Elections are crucial to a nation’s stability, level of governance, and capacity to address the objectives of its inhabitants. However, there has been a substantial change in the global electoral climate during the last several years.
Authoritarians are developing new and sophisticated strategies to rig elections and increase their hold on power.
Disinformation is being used by a wide range of players, including foreign players, to foment discord and sabotage elections. Women and marginalized groups, including members of racial and religious minorities, are subject to increased efforts to restrict their electoral participation.
USAID continues to modify its global initiatives to support honest, democratic elections that accurately represent the will of the people even as the issues get increasingly difficult. Here are four instances of how USAID helped the 2021 elections.

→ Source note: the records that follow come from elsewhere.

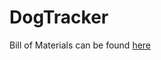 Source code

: # DogTracker
Bill of Materials can be found [here](https://github.com/krsandwich/DogTracker/tree/master/Hardware/BOM)
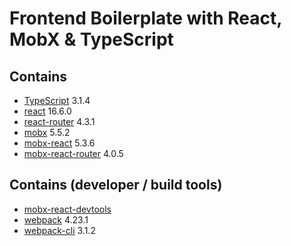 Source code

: # Frontend Boilerplate with React, MobX & TypeScript

## Contains
- [TypeScript](https://github.com/Microsoft/TypeScript) 3.1.4
- [react](https://github.com/facebook/react) 16.6.0
- [react-router](https://github.com/ReactTraining/react-router) 4.3.1
- [mobx](https://github.com/mobxjs/mobx) 5.5.2
- [mobx-react](https://github.com/mobxjs/mobx-react) 5.3.6
- [mobx-react-router](https://github.com/alisd23/mobx-react-router) 4.0.5

## Contains (developer / build tools)
- [mobx-react-devtools](https://github.com/mobxjs/mobx-react-devtools)
- [webpack](https://github.com/webpack/webpack) 4.23.1
- [webpack-cli](https://github.com/webpack/webpack-cli) 3.1.2

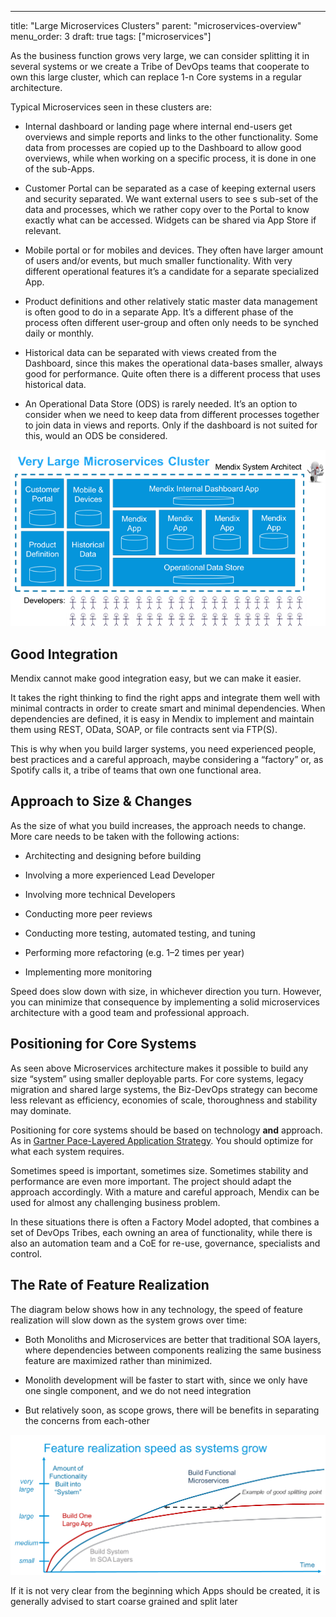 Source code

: ---
title: "Large Microservices Clusters"
parent: "microservices-overview"
menu_order: 3
draft: true
tags: ["microservices"]

As the business function grows very large, we can consider splitting it in
several systems or we create a Tribe of DevOps teams that cooperate to own this
large cluster, which can replace 1-n Core systems in a regular architecture.

Typical Microservices seen in these clusters are:

-   Internal dashboard or landing page where internal end-users get overviews
    and simple reports and links to the other functionality. Some data from
    processes are copied up to the Dashboard to allow good overviews, while when
    working on a specific process, it is done in one of the sub-Apps.

-   Customer Portal can be separated as a case of keeping external users and
    security separated. We want external users to see s sub-set of the data and
    processes, which we rather copy over to the Portal to know exactly what can
    be accessed. Widgets can be shared via App Store if relevant.

-   Mobile portal or for mobiles and devices. They often have larger amount of
    users and/or events, but much smaller functionality. With very different
    operational features it’s a candidate for a separate specialized App.

-   Product definitions and other relatively static master data management is
    often good to do in a separate App. It’s a different phase of the process
    often different user-group and often only needs to be synched daily or
    monthly.

-   Historical data can be separated with views created from the Dashboard,
    since this makes the operational data-bases smaller, always good for
    performance. Quite often there is a different process that uses historical
    data.

-   An Operational Data Store (ODS) is rarely needed. It’s an option to consider
    when we need to keep data from different processes together to join data in
    views and reports. Only if the dashboard is not suited for this, would an
    ODS be considered.

![](attachments/large-microservice-clusters/84c139e2e67e749fe4df9fe5a4f0c9f7.png)

Good Integration 
-----------------

Mendix cannot make good integration easy, but we can make it easier.

It takes the right thinking to find the right apps and integrate them well with
minimal contracts in order to create smart and minimal dependencies. When
dependencies are defined, it is easy in Mendix to implement and maintain them
using REST, OData, SOAP, or file contracts sent via FTP(S).

This is why when you build larger systems, you need experienced people, best
practices and a careful approach, maybe considering a “factory” or, as Spotify
calls it, a tribe of teams that own one functional area.

Approach to Size & Changes
--------------------------

As the size of what you build increases, the approach needs to change. More care
needs to be taken with the following actions:

-   Architecting and designing before building

-   Involving a more experienced Lead Developer

-   Involving more technical Developers

-   Conducting more peer reviews

-   Conducting more testing, automated testing, and tuning

-   Performing more refactoring (e.g. 1–2 times per year)

-   Implementing more monitoring

Speed does slow down with size, in whichever direction you turn. However, you
can minimize that consequence by implementing a solid microservices architecture
with a good team and professional approach.

Positioning for Core Systems
----------------------------

As seen above Microservices architecture makes it possible to build any size
“system” using smaller deployable parts. For core systems, legacy migration and
shared large systems, the Biz-DevOps strategy can become less relevant as
efficiency, economies of scale, thoroughness and stability may dominate.

Positioning for core systems should be based on technology **and** approach. As
in [Gartner Pace-Layered Application
Strategy](https://www.gartner.com/binaries/content/assets/events/keywords/applications/apn30/pace-layered-applications-research-report.pdf).
You should optimize for what each system requires.

Sometimes speed is important, sometimes size. Sometimes stability and
performance are even more important. The project should adapt the approach
accordingly. With a mature and careful approach, Mendix can be used for almost
any challenging business problem.

In these situations there is often a Factory Model adopted, that combines a set
of DevOps Tribes, each owning an area of functionality, while there is also an
automation team and a CoE for re-use, governance, specialists and control.

The Rate of Feature Realization
-------------------------------

The diagram below shows how in any technology, the speed of feature realization
will slow down as the system grows over time:

-   Both Monoliths and Microservices are better that traditional SOA layers,
    where dependencies between components realizing the same business feature
    are maximized rather than minimized.

-   Monolith development will be faster to start with, since we only have one
    single component, and we do not need integration

-   But relatively soon, as scope grows, there will be benefits in separating
    the concerns from each-other

![](attachments/large-microservice-clusters/e3fbeba9e088d33cdabd37a230795cfa.png)

If it is not very clear from the beginning which Apps should be created, it is
generally advised to start coarse grained and split later
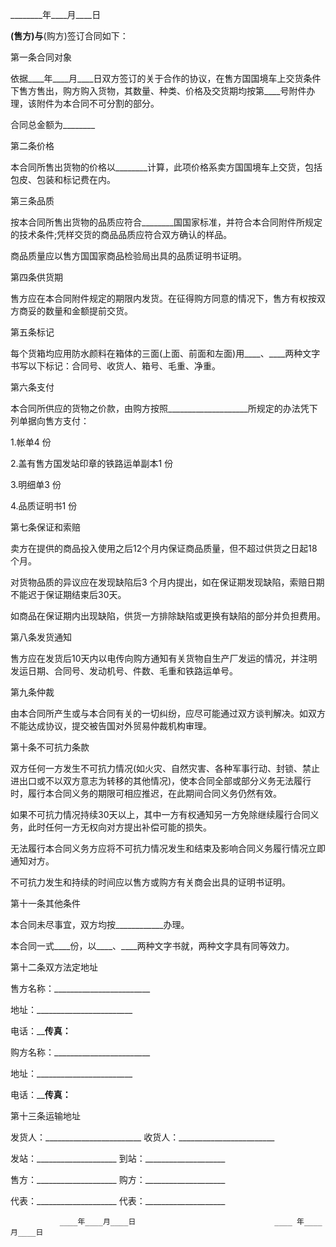 
 


________年____月____日


________________(售方)与________________(购方)签订合同如下：


第一条合同对象


依据____年____月____日双方签订的关于合作的协议，在售方国国境车上交货条件下售方售出，购方购入货物，其数量、种类、价格及交货期均按第____号附件办理，该附件为本合同不可分割的部分。


合同总金额为________


第二条价格


本合同所售出货物的价格以________计算，此项价格系卖方国国境车上交货，包括包皮、包装和标记费在内。


第三条品质


按本合同所售出货物的品质应符合________国国家标准，并符合本合同附件所规定的技术条件;凭样交货的商品品质应符合双方确认的样品。


商品质量应以售方国国家商品检验局出具的品质证明书证明。


第四条供货期


售方应在本合同附件规定的期限内发货。在征得购方同意的情况下，售方有权按双方商妥的数量和金额提前交货。


第五条标记


每个货箱均应用防水颜料在箱体的三面(上面、前面和左面)用____、____两种文字书写以下标记：合同号、收货人、箱号、毛重、净重。


第六条支付


本合同所供应的货物之价款，由购方按照____________________所规定的办法凭下列单据向售方支付：


1.帐单4 份


2.盖有售方国发站印章的铁路运单副本1 份


3.明细单3 份


4.品质证明书1 份


第七条保证和索赔


卖方在提供的商品投入使用之后12个月内保证商品质量，但不超过供货之日起18个月。


对货物品质的异议应在发现缺陷后3 个月内提出，如在保证期发现缺陷，索赔日期不能迟于保证期结束后30天。


如商品在保证期内出现缺陷，供货一方排除缺陷或更换有缺陷的部分并负担费用。


第八条发货通知


售方应在发货后10天内以电传向购方通知有关货物自生产厂发运的情况，并注明发运日期、合同号、发动机号、件数、毛重和铁路运单号。


第九条仲裁


由本合同所产生或与本合同有关的一切纠纷，应尽可能通过双方谈判解决。如双方不能达成协议，提交被告国对外贸易仲裁机构审理。


第十条不可抗力条款


双方任何一方发生不可抗力情况(如火灾、自然灾害、各种军事行动、封锁、禁止进出口或不以双方意志为转移的其他情况)，使本合同全部或部分义务无法履行时，履行本合同义务的期限可相应推迟，在此期间合同义务仍然有效。


如果不可抗力情况持续30天以上，其中一方有权通知另一方免除继续履行合同义务，此时任何一方无权向对方提出补偿可能的损失。


无法履行本合同义务方应将不可抗力情况发生和结束及影响合同义务履行情况立即通知对方。


不可抗力发生和持续的时间应以售方或购方有关商会出具的证明书证明。


第十一条其他条件


本合同未尽事宜，双方均按____________办理。


本合同一式____份，以____、____两种文字书就，两种文字具有同等效力。


第十二条双方法定地址


售方名称：________________________


地址：________________________


电话：____________传真：__________


购方名称：________________________


地址：________________________


电话：____________传真：__________


第十三条运输地址


发货人：________________________                 收货人：________________________


发站：____________________                       到站：____________________


售方：____________________                       购方：____________________


代表：____________________                       代表：____________________


               ____年____月____日                               ____ 年____月____日








 


 

 
 
 
 
 
  


  
 

  


  


  
 
 
 
 


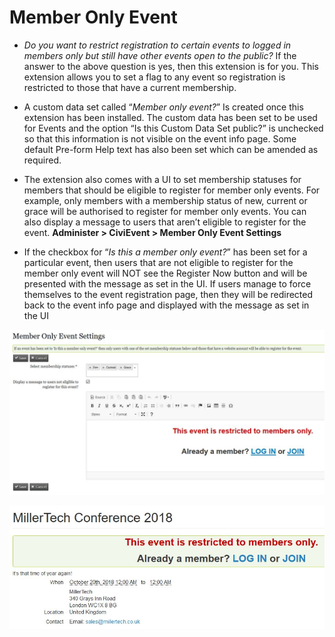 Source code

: Member Only Event
=================

- *Do you want to restrict registration to certain events to logged in members only but still have other events open to the public?* 
If the answer to the above question is yes, then this extension is for you. 
This extension allows you to set a flag to any event so registration is restricted to those that have a current membership. 

- A custom data set called “*Member only event?*” Is created once this extension has been installed. 
The custom data has been set to be used for Events and the option “Is this Custom Data Set public?” is unchecked so that this information is not visible on the event info page. 
Some default Pre-form Help text has also been set which can be amended as required.

- The extension also comes with a UI to set membership statuses for members that should be eligible to register for member only events. For example, only members with a membership status of new, current or grace will be authorised to register for member only events. 
You can also display a message to users that aren’t eligible to register for the event. 
**Administer > CiviEvent > Member Only Event Settings**

- If the checkbox for “*Is this a member only event?*” has been set for a particular event, then users that are not eligible to register for the member only event will NOT see the Register Now button and will be presented with the message as set in the UI. 
If users manage to force themselves to the event registration page, then they will be redirected back to the event info page and displayed with the message as set in the UI

![Member Only Event Setting](/images/member_only_event.JPG?raw=true "Member Only Event Setting")

![Member Only Display Message](/images/member_only_event_2.JPG?raw=true "Member Only Display Message") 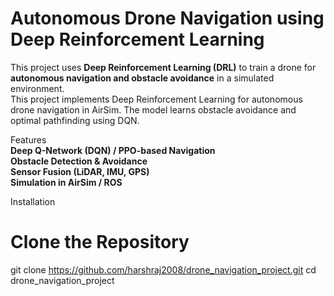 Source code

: # Autonomous Drone Navigation using Deep Reinforcement Learning  

This project uses **Deep Reinforcement Learning (DRL)** to train a drone for **autonomous navigation and obstacle avoidance** in a simulated environment.  
This project implements Deep Reinforcement Learning for autonomous drone navigation in AirSim. The model learns obstacle avoidance and optimal pathfinding using DQN.  

 Features  
 **Deep Q-Network (DQN) / PPO-based Navigation**  
 **Obstacle Detection & Avoidance**  
 **Sensor Fusion (LiDAR, IMU, GPS)**  
 **Simulation in AirSim / ROS**  



Installation  
# Clone the Repository  
git clone https://github.com/harshraj2008/drone_navigation_project.git
cd drone_navigation_project
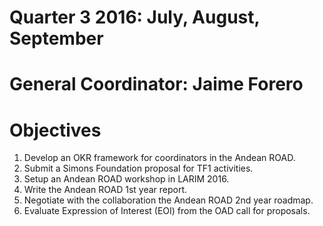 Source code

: Quarter 3 2016: July, August, September
========================================

General Coordinator: Jaime Forero
====================

Objectives
==========

1. Develop an OKR framework for coordinators in the Andean ROAD.
2. Submit a Simons Foundation proposal for TF1 activities.
3. Setup an Andean ROAD workshop in LARIM 2016.
4. Write the Andean ROAD 1st year report.
5. Negotiate with the collaboration the Andean ROAD 2nd year roadmap.
6. Evaluate Expression of Interest (EOI) from the OAD call for proposals.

Encouraging Adherence to Democratic Reforms
An unprecedented number of Zambians voted in August 2021 to elect a new government devoted to democratic reforms. After a decade of democratic regress caused by a regime that incarcerated activists and political figures and restricted individuals’ basic liberties including the right to free speech and peaceful assembly, this was achieved. USAID enhanced peace and security surrounding the elections by supporting the electoral institutions and civil society organizations, particularly their long-term domestic observation operations.
In order to determine how the Agency and the international community can support the needs of democratic institutions and electoral stakeholders to contribute to free and fair elections and the consolidation of democracy in the upcoming years, USAID recently conducted an electoral assessment in Zambia using its new Electoral Assessment Framework. The analysis findings are anticipated in the upcoming weeks.
Supporting an Open, Credible, and Transparent Election
Mali saw months of widespread demonstrations following parliamentary elections in 2020, which were followed by a military coup, exposing flaws in electoral administration and conflict resolution. Election reforms were started by Mali’s transitional administration to strengthen the monitoring of campaign money, create an independent management agency, and boost transparency in election results and dispute settlement.
In order to assist with this process, USAID assessed the risks and weaknesses in the electoral system that needed to be fixed if elections were to be transparent, inclusive, and credible.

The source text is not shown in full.